XenDesktop 3 (XD3) reduces the infrastructure costs required for virtual clients by up to 50 per cent, according to Citrix, as the underlying XenServer technology can now host twice as many virtual machines for each physical server.
Citrix is also addressing the end user experience with new technologies called HD-X that attempt to deliver the same multimedia capabilities as users enjoy with a conventional PC, and enable the use of standard USB devices.
At the same time, XD3 adds the ability to stream images to existing PCs on a corporate network, a move designed to help firms migrate towards virtual clients without the hosting infrastructure costs.
Dave Austin, director of product management for Citrix EMEA, said the new release broadens out XenDesktop to address more workers.
"We don't look at just virtualisation technology, we look at the entire end-to-end delivery platform," he said.
One thing Citrix saw it needed to provide is a scaleable environment, he added, hence XD3's use of advances made in XenServer to support a greater density of virtual machines.
Meanwhile, desktop streaming enables firms to continue to use existing PC hardware, but with reduced management costs. With this, XD3 can deliver a centrally stored image to bare-metal PCs on the LAN at startup.
Austin said this is analogous to a network boot using PXE, but that XD3 has greater flexibility, being the only delivery tool that can both host desktops and stream them out to run natively on the local hardware. It has built-in profile management that customises the desktop provided based on the user's profile.
Citrix was careful to contrast this mechanism for PCs on the local network with its recently unveiled Project Independence that is primarily aimed at managing mobile clients.
With HD-X, Citrix aims to address the user experience, often compromised when using a remote console to access a Windows desktop. The solution is to stream content such as audio and video to the endpoint device to be handled locally, enabling even applications such as 3D graphics or VoIP.
"Lots of organisations are saying they need multimedia capability [in virtual desktops] for purposes such as training or webcasts," said Austin. The link is bi-directional, connecting USB ports on the endpoint to the virtual desktop to allow synchronisation with BlackBerry devices, for example.
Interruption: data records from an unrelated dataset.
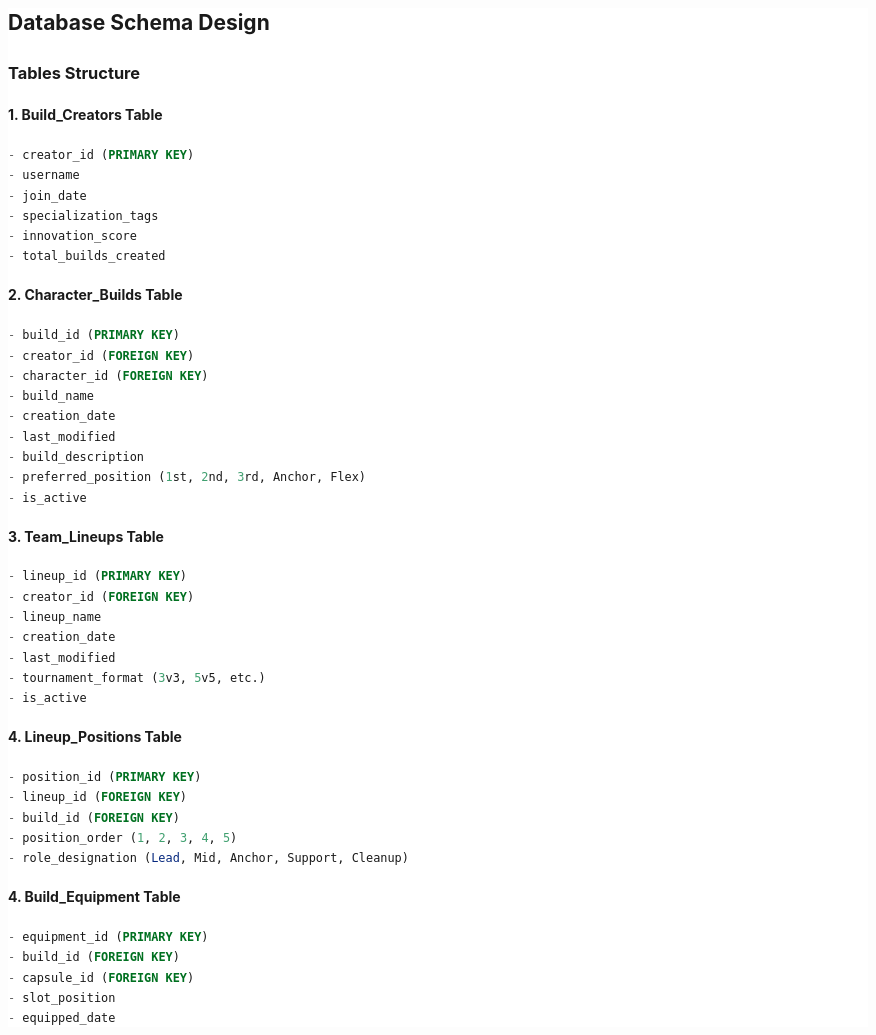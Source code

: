 
## Database Schema Design

### Tables Structure

#### 1. Build_Creators Table
```sql
- creator_id (PRIMARY KEY)
- username
- join_date
- specialization_tags
- innovation_score
- total_builds_created
```

#### 2. Character_Builds Table
```sql
- build_id (PRIMARY KEY)
- creator_id (FOREIGN KEY)
- character_id (FOREIGN KEY)
- build_name
- creation_date
- last_modified
- build_description
- preferred_position (1st, 2nd, 3rd, Anchor, Flex)
- is_active
```

#### 3. Team_Lineups Table
```sql
- lineup_id (PRIMARY KEY)
- creator_id (FOREIGN KEY)
- lineup_name
- creation_date
- last_modified
- tournament_format (3v3, 5v5, etc.)
- is_active
```

#### 4. Lineup_Positions Table
```sql
- position_id (PRIMARY KEY)
- lineup_id (FOREIGN KEY)
- build_id (FOREIGN KEY)
- position_order (1, 2, 3, 4, 5)
- role_designation (Lead, Mid, Anchor, Support, Cleanup)
```

#### 4. Build_Equipment Table
```sql
- equipment_id (PRIMARY KEY)
- build_id (FOREIGN KEY)
- capsule_id (FOREIGN KEY)
- slot_position
- equipped_date
```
Thin clients compliant with Citrix guidelines for XenDesktop Appliance Mode will be able to offer this capability, Austin said.
HD-X also features what Citrix terms intelligent orchestration to sense the capabilities of the endpoint and the network to deliver the best user experience. This will see HD-X supported in Citrix products such as WANScaler and Branch Repeater to optimise performance over remote network connections.
The datacentre HD-X enhancements will come in the second quarter of 2009, Citrix said, with device-side support due in Q3 and intelligent orchestration in Q4.
XenDesktop 3.0 will be generally available from authorised Citrix partners from February with pricing starting at US$75 per concurrent user.